Dreadnought: Meet the UK’s ‘undersea Armageddon’

Now you hear it, now you don’t.

So how are you going to kill it, if you don’t know where it is.

There’s a heckuva lot of deep, blue ocean out there, and today’s stealth submarines — US, French and Russian — can hide, and stay submerged for months.

If one is to believe recent press reports, Britain’s Royal Navy intends to up the ante, and then some, with its new Dreadnought Class.

Currently under construction by BAE Systems at its Barrow-in-Furness shipyard in Cumbria, it includes innovative features which promise to take stealth, speed, depth and countermeasures to a whole new level, Naval News reported.

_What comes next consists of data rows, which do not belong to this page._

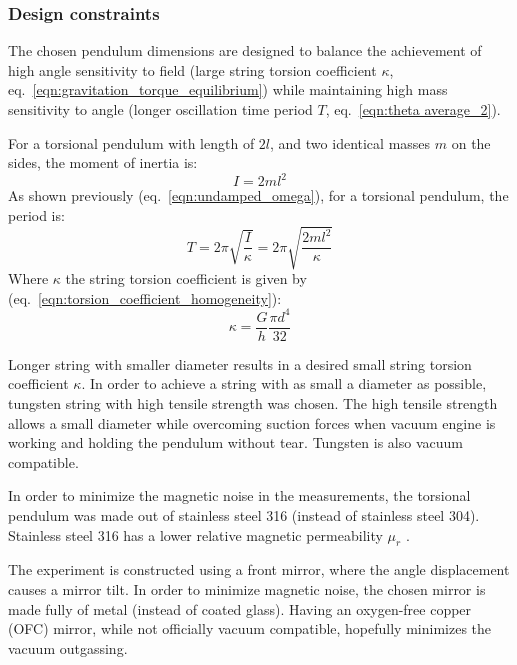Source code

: \documentclass[\main/master.tex]{subfiles}
\begin{document}
\subsubsection{Design constraints}
\par\noindent
The chosen pendulum dimensions are designed to balance the achievement of high angle sensitivity to field (large string torsion coefficient $\kappa$, eq.~\ref{eqn:gravitation_torque_equilibrium}) while maintaining high mass sensitivity to angle (longer oscillation time period $T$, eq.~\ref{eqn:theta average_2}). 
\par\noindent
For a torsional pendulum with length of $2l$, and two identical masses $m$ on the sides, the moment of inertia is:
\begin{equation}
I = 2ml^2     \label{eqn:moment_inertia_2}
\end{equation} 
As shown previously (eq.~\ref{eqn:undamped_omega}), for a torsional pendulum, the period is:
\begin{equation}
T = 2\pi\sqrt{\frac{I}{\kappa}}= 2\pi\sqrt{\frac{2ml^2}{\kappa}}   \label{eqn:undamped_motion_equation_3}
\end{equation}
Where $\kappa$ the string torsion coefficient is given by (eq.~\ref{eqn:torsion_coefficient_homogeneity}):
\begin{equation}
\kappa = \frac{G}{h} \frac{\pi d^4}{32}    \label{eqn:torsion_coefficient}
\end{equation}
\par\noindent
Longer string with smaller diameter results in a desired small string torsion coefficient $\kappa$. In order to achieve a string with as small a diameter as possible, tungsten string with high tensile strength was chosen. The high tensile strength allows a small diameter while overcoming suction forces when vacuum engine is working and holding the pendulum without tear. Tungsten is also vacuum compatible. 
\par\noindent
In order to minimize the magnetic noise in the measurements, the torsional pendulum was made out of stainless steel 316 (instead of stainless steel 304). Stainless steel 316 has a lower relative magnetic permeability $\mu_r$ \cite{SS316}.
\par\noindent
The experiment is constructed using a front mirror, where the angle displacement causes a mirror tilt. In order to minimize magnetic noise, the chosen mirror is made fully of metal (instead of coated glass). Having an oxygen-free copper (OFC) mirror, while not officially vacuum compatible, hopefully minimizes the vacuum outgassing.
\end{document}
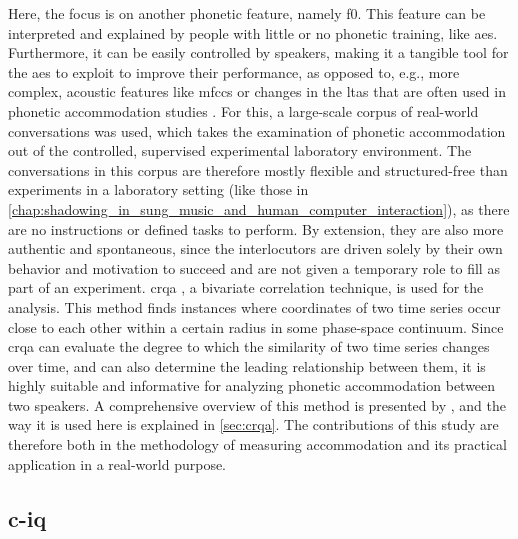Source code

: Here, the focus is on another phonetic feature, namely \ac{f0}.
This feature can be interpreted and explained by people with little or no phonetic training, like \acp{ae}.
Furthermore, it can be easily controlled by speakers, making it a tangible tool for the \acp{ae} to exploit to improve their performance, as opposed to, e.g., more complex, acoustic features like \acp{mfcc} or changes in the \ac{ltas} that are often used in phonetic accommodation studies \citep{Levitan2011measuring, Borrie2019syncing}.
For this, a large-scale corpus of real-world conversations was used, which takes the examination of phonetic accommodation out of the controlled, supervised experimental laboratory environment.
The conversations in this corpus are therefore mostly flexible and structured-free than experiments in a laboratory setting (like those in \cref{chap:shadowing_in_sung_music_and_human_computer_interaction}), as there are no instructions or defined tasks to perform.
By extension, they are also more authentic and spontaneous, since the interlocutors are driven solely by their own behavior and motivation to succeed and are not given a temporary role to fill as part of an experiment.
\Ac{crqa} \citep{Zbilut1998detecting}, a bivariate correlation technique, is used for the analysis.
This method finds instances where coordinates of two time series occur close to each other within a certain radius in some phase-space continuum.
Since \ac{crqa} can evaluate the degree to which the similarity of two time series changes over time, and can also determine the leading relationship between them, it is highly suitable and informative for analyzing phonetic accommodation between two speakers.
A comprehensive overview of this method is presented by \citet{Wallot2018analyzing}, and the way it is used here is explained in \cref{sec:crqa}.
The contributions of this study are therefore both in the methodology of measuring accommodation and its practical application in a real-world purpose.

\subsection{\Acl{c-iq}}
\label{subsec:conversation_intelligence}

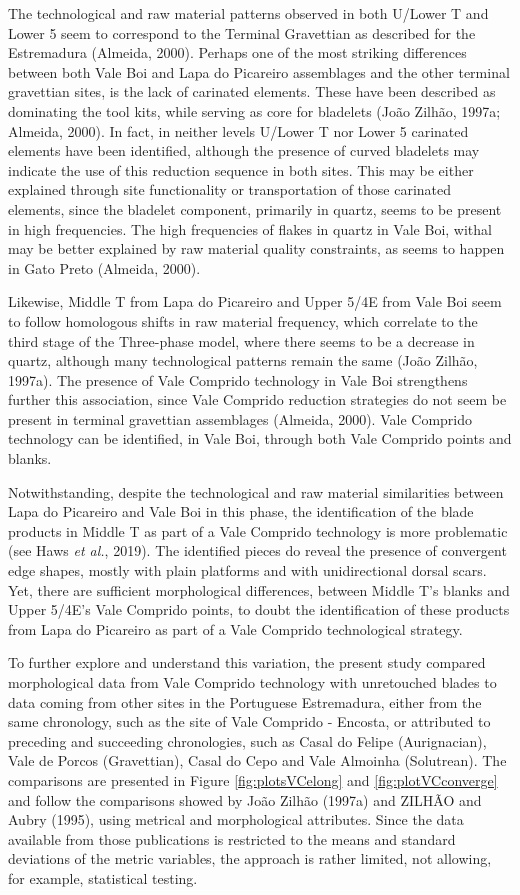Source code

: \documentclass[12pt,twoside]{reedthesis}
\begin{document}
The technological and raw material patterns observed in both U/Lower T and Lower 5 seem to correspond to the Terminal Gravettian as described for the Estremadura (Almeida, 2000). Perhaps one of the most striking differences between both Vale Boi and Lapa do Picareiro assemblages and the other terminal gravettian sites, is the lack of carinated elements. These have been described as dominating the tool kits, while serving as core for bladelets (João Zilhão, 1997a; Almeida, 2000). In fact, in neither levels U/Lower T nor Lower 5 carinated elements have been identified, although the presence of curved bladelets may indicate the use of this reduction sequence in both sites. This may be either explained through site functionality or transportation of those carinated elements, since the bladelet component, primarily in quartz, seems to be present in high frequencies. The high frequencies of flakes in quartz in Vale Boi, withal may be better explained by raw material quality constraints, as seems to happen in Gato Preto (Almeida, 2000).

Likewise, Middle T from Lapa do Picareiro and Upper 5/4E from Vale Boi seem to follow homologous shifts in raw material frequency, which correlate to the third stage of the Three-phase model, where there seems to be a decrease in quartz, although many technological patterns remain the same (João Zilhão, 1997a). The presence of Vale Comprido technology in Vale Boi strengthens further this association, since Vale Comprido reduction strategies do not seem be present in terminal gravettian assemblages (Almeida, 2000). Vale Comprido technology can be identified, in Vale Boi, through both Vale Comprido points and blanks.

Notwithstanding, despite the technological and raw material similarities between Lapa do Picareiro and Vale Boi in this phase, the identification of the blade products in Middle T as part of a Vale Comprido technology is more problematic (see Haws \emph{et al.}, 2019). The identified pieces do reveal the presence of convergent edge shapes, mostly with plain platforms and with unidirectional dorsal scars. Yet, there are sufficient morphological differences, between Middle T's blanks and Upper 5/4E's Vale Comprido points, to doubt the identification of these products from Lapa do Picareiro as part of a Vale Comprido technological strategy.

To further explore and understand this variation, the present study compared morphological data from Vale Comprido technology with unretouched blades to data coming from other sites in the Portuguese Estremadura, either from the same chronology, such as the site of Vale Comprido - Encosta, or attributed to preceding and succeeding chronologies, such as Casal do Felipe (Aurignacian), Vale de Porcos (Gravettian), Casal do Cepo and Vale Almoinha (Solutrean). The comparisons are presented in Figure \ref{fig:plotsVCelong} and \ref{fig:plotVCconverge} and follow the comparisons showed by João Zilhão (1997a) and ZILHÃO and Aubry (1995), using metrical and morphological attributes. Since the data available from those publications is restricted to the means and standard deviations of the metric variables, the approach is rather limited, not allowing, for example, statistical testing.
\end{document}
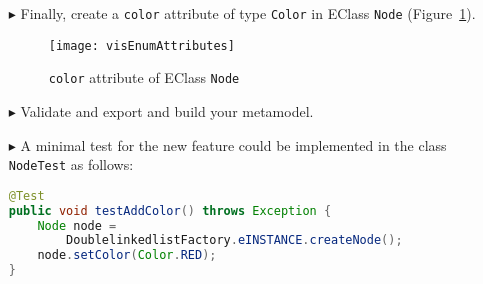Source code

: \begin{itemize}
\item[$\blacktriangleright$]
Finally, create a \texttt{color} attribute of type \texttt{Color} in EClass
\texttt{Node} (Figure~\ref{enums:vis:colorAttribute}).


\begin{figure}[htbp]
    \begin{center} 
        \texttt{[image: visEnumAttributes]}
        \caption{\texttt{color} attribute of EClass \texttt{Node}}
        \label{enums:vis:colorAttribute}
    \end{center}
\end{figure}

\item[$\blacktriangleright$]
Validate and export and build your metamodel.

\item[$\blacktriangleright$]
A minimal test for the new feature could be implemented in the class
\texttt{NodeTest} as follows:
\begin{lstlisting}[language=Java,caption={Test for coloring nodes}]
@Test
public void testAddColor() throws Exception {
	Node node = 
	    DoublelinkedlistFactory.eINSTANCE.createNode();
	node.setColor(Color.RED);
}
\end{lstlisting}

\end{itemize}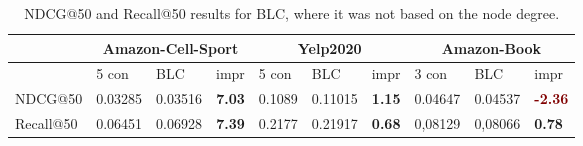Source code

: \begin{table*}[h!]
    \centering
    \begin{tabular}{|l|r|r|r||l|r|r||l|l|l|}
        \hline
                  & \multicolumn{3}{c||}{Amazon-Cell-Sport} & \multicolumn{3}{c||}{Yelp2020} & \multicolumn{3}{c|}{Amazon-Book}                                                                                                                                              \\ \hline
                  & \multicolumn{1}{l|}{5 con}              & \multicolumn{1}{l|}{BLC}       & \multicolumn{1}{l||}{impr}            & 5 con  & \multicolumn{1}{l|}{BLC} & \multicolumn{1}{l||}{impr}            & 3 con   & BLC     & impr                                  \\ \hline
        NDCG@50   & 0.03285                                 & 0.03516                        & \textbf{\textcolor{OliveGreen}{7.03}} & 0.1089 & 0.11015                  & \textbf{\textcolor{OliveGreen}{1.15}} & 0.04647 & 0.04537 & \textbf{\textcolor{Maroon}{-2.36}}    \\ \hline
        Recall@50 & 0.06451                                 & 0.06928                        & \textbf{\textcolor{OliveGreen}{7.39}} & 0.2177 & 0.21917                  & \textbf{\textcolor{OliveGreen}{0.68}} & 0,08129 & 0,08066 & \textbf{\textcolor{OliveGreen}{0.78}} \\ \hline
    \end{tabular}
    \caption{NDCG@50 and Recall@50 results for BLC, where it was not based on the node degree.}
    \label{tab:balanced-layer-effect}
\end{table*}

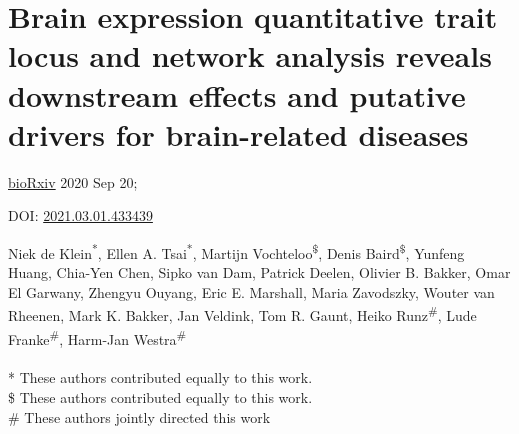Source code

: \chapterfont{\huge\color{DarkOrange}}  %
\sectionfont{\color{DarkOrange}}  %
\subsectionfont{\color{DarkOrange}}  %

\renewcommand\pcolor{DarkOrange}
\renewcommand{\headrule}{\hbox to\headwidth{%
		\color{DarkOrange}\leaders\hrule height \headrulewidth\hfill}} %
\fancyfoot[LE,RO]{\thepage}

{ \Large {} }

\cleardoublepage
\makeatletter
\let\savedchap\@makechapterhead
\def\@makechapterhead{\vspace*{-3cm}\savedchap}
\chapter[Brain expression quantitative trait locus and network analysis reveals downstream effects and putative drivers for brain-related diseases ]{Brain expression quantitative trait locus and network analysis reveals downstream effects and putative drivers for brain-related diseases}

\chaptermark{}
\let\@makechapterhead\savedchap
\makeatletter
\label{chap:chapter5-brain}

\hfill \underline{bioRxiv} 2020 Sep 20;

\hfill DOI: \href{https://doi.org/10.1101/2021.03.01.433439 }{2021.03.01.433439}


Niek de Klein\textsuperscript{*}, Ellen A. Tsai\textsuperscript{*}, Martijn Vochteloo\textsuperscript{\$}, Denis Baird\textsuperscript{\$}, Yunfeng Huang, Chia-Yen Chen, Sipko van Dam, Patrick Deelen, Olivier B. Bakker, Omar El Garwany, Zhengyu Ouyang, Eric E. Marshall, Maria Zavodszky, Wouter van Rheenen, Mark K. Bakker, Jan Veldink, Tom R. Gaunt, Heiko Runz\textsuperscript{\#}, Lude Franke\textsuperscript{\#}, Harm-Jan Westra\textsuperscript{\#}
\\
\\
* These authors contributed equally to this work. \\
\$ These authors contributed equally to this work. \\
\# These authors jointly directed this work

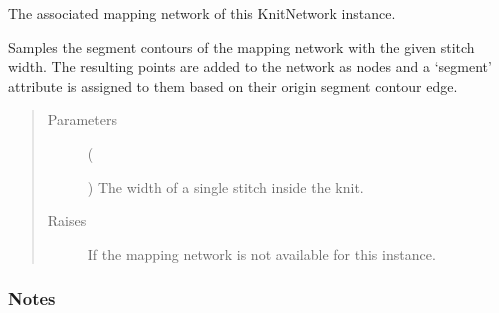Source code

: \documentclass[letterpaper,10pt,english]{sphinxmanual}
\begin{document}
\begin{fulllineitems}
\begin{fulllineitems}
\end{fulllineitems}


\begin{fulllineitems}
\label{\detokenize{cockatoo:cockatoo.KnitNetwork.mapping_network}}
The associated mapping network of this KnitNetwork instance.

\end{fulllineitems}


\begin{fulllineitems}
\label{\detokenize{cockatoo:cockatoo.KnitNetwork.sample_segment_contours}}
Samples the segment contours of the mapping network with the given
stitch width. The resulting points are added to the network as nodes
and a ‘segment’ attribute is assigned to them based on their origin
segment contour edge.
\begin{quote}\begin{description}
\item[{Parameters}] \leavevmode
{} (%
\begin{footnote}[139]\sphinxAtStartFootnote
{}
%
\end{footnote}) \textendash{} The width of a single stitch inside the knit.

\item[{Raises}] \leavevmode
{\hyperref[\detokenize{cockatoo:cockatoo.exception.MappingNetworkError}]{}} \textendash{} If the mapping network is not available for this instance.

\end{description}\end{quote}
\subsubsection*{Notes}


\end{fulllineitems}
\end{fulllineitems}
\end{document}
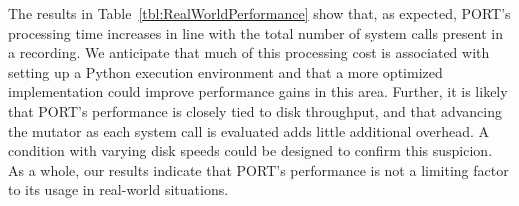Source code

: The results in Table~\ref{tbl:RealWorldPerformance} show that, as expected,
PORT's
processing time increases in line with the total number of system calls
present in a recording.  We anticipate that much of this processing cost is
associated with setting up a Python execution environment and that a more
optimized implementation could improve performance gains in this area.
Further,
it is likely that PORT's performance is closely tied to
disk throughput,
and that advancing the mutator
as each system call is evaluated
adds little additional overhead.
A condition with varying disk
speeds could be designed to confirm this suspicion.  As a whole, our
results indicate that PORT's performance is not a limiting factor to its
usage in real-world situations.

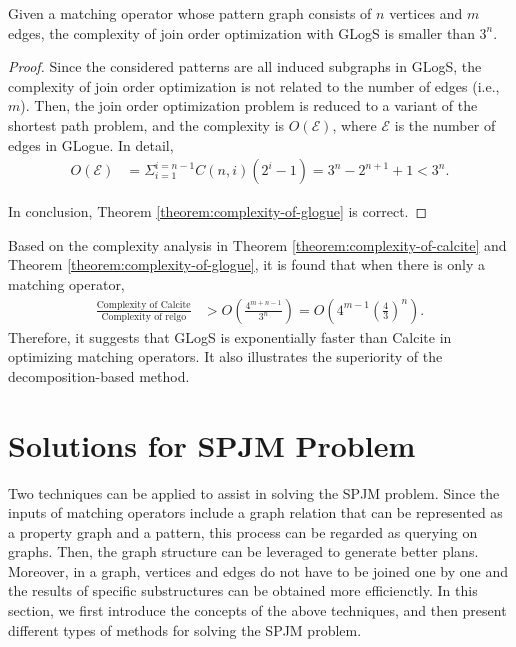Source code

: \begin{theorem}
    \label{theorem:complexity-of-glogue}
    Given a matching operator whose pattern graph consists of $n$ vertices and $m$ edges, the complexity of join order optimization with GLogS is smaller than $3^n$.
\end{theorem}
\begin{proof}
    Since the considered patterns are all induced subgraphs in GLogS, the complexity of join order optimization is not related to the number of edges (i.e., $m$).
    Then, the join order optimization problem is reduced to a variant of the shortest path problem, and the complexity is $O(\mathcal{E})$, where $\mathcal{E}$ is the number of edges in GLogue.
    In detail, 
    \begin{equation*}
        \begin{split}
            O(\mathcal{E}) & = \Sigma_{i=1}^{i=n-1}C(n, i)(2^i - 1) = 3^n - 2^{n+1} +1 < 3^n.
        \end{split}
    \end{equation*}
    
    In conclusion, Theorem \ref{theorem:complexity-of-glogue} is correct.

\end{proof}

Based on the complexity analysis in Theorem \ref{theorem:complexity-of-calcite} and Theorem \ref{theorem:complexity-of-glogue}, it is found that when there is only a matching operator, 
\begin{equation*}
    \begin{split}
        \frac{\text{Complexity of Calcite}}{\text{Complexity of relgo}} & > O(\frac{4^{m+n-1}}{3^n}) = O(4^{m-1}(\frac{4}{3})^n).
    \end{split}
\end{equation*}
Therefore, it suggests that GLogS is exponentially faster than Calcite in optimizing matching operators.
It also illustrates the superiority of the decomposition-based method.

\iffalse
\section{Solutions for SPJM Problem}
Two techniques can be applied to assist in solving the SPJM problem.
Since the inputs of matching operators include a graph relation that can be represented as a property graph and a pattern, this process can be regarded as querying on graphs.
Then, the graph structure can be leveraged to generate better plans.
Moreover, in a graph, vertices and edges do not have to be joined one by one and the results of specific substructures can be obtained more efficienctly.
In this section, we first introduce the concepts of the above techniques, and then present different types of methods for solving the SPJM problem.

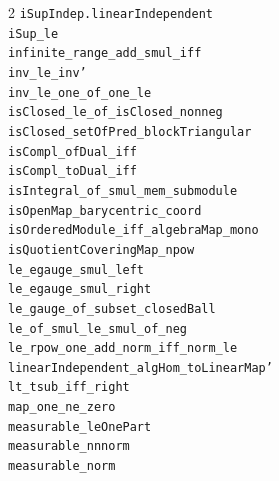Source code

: \documentclass[10pt,a4paper]{article}
\begin{document}
\begin{multicols}{2}
\texttt{iSupIndep.\allowbreak{}linearIndependent} \\
\texttt{iSup\_le} \\
\texttt{infinite\_range\_add\_smul\_iff} \\
\texttt{inv\_le\_inv'} \\
\texttt{inv\_le\_one\_of\_one\_le} \\
\texttt{isClosed\_le\_of\_isClosed\_nonneg} \\
\texttt{isClosed\_setOfPred\_blockTriangular} \\
\texttt{isCompl\_ofDual\_iff} \\
\texttt{isCompl\_toDual\_iff} \\
\texttt{isIntegral\_of\_smul\_mem\_submodule} \\
\texttt{isOpenMap\_barycentric\_coord} \\
\texttt{isOrderedModule\_iff\_algebraMap\_mono} \\
\texttt{isQuotientCoveringMap\_npow} \\
\texttt{le\_egauge\_smul\_left} \\
\texttt{le\_egauge\_smul\_right} \\
\texttt{le\_gauge\_of\_subset\_closedBall} \\
\texttt{le\_of\_smul\_le\_smul\_of\_neg} \\
\texttt{le\_rpow\_one\_add\_norm\_iff\_norm\_le} \\
\texttt{linearIndependent\_algHom\_toLinearMap'} \\
\texttt{lt\_tsub\_iff\_right} \\
\texttt{map\_one\_ne\_zero} \\
\texttt{measurable\_leOnePart} \\
\texttt{measurable\_nnnorm} \\
\texttt{measurable\_norm} \\

\end{multicols}
\end{document}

Four Dreadnought Class submarines — HMS Dreadnought, HMS Valiant, HMS Warspite and HMS King George VI — are being built to replace the current fleet of Vanguard Class boats. They will be armed with Trident D5 missiles to continue the United Kingdom’s continuous at-sea deterrent.

 The Trident II missiles were designed in the United States and are carried by US Ohio class ballistic missile submarines.

Each US Trident II missile can carry up to 8 re-entry vehicles. Even though the Trident II was originally designed to carry 14 re-entry vehicles, this number was reduced to 8 due to nuclear arms reduction agreements.

In other words, one Dreadnought submarine could potentially destroy most of continental China — a lethal weapon of mass destruction.

The total estimated cost for this undersea Armageddon is approximately £31bn ($47.07bn) and the first submarine is expected to enter service in the 2030s with a service life of a minimum of 30 years.

The new class will be slightly larger, mainly to incorporate a number of new stealth features.

The Royal Navy’s emphasis on stealth is already visible in the external appearance of their existing submarines. Since the 1980s submarines have been fitted sound reducing “anechoic tiles.”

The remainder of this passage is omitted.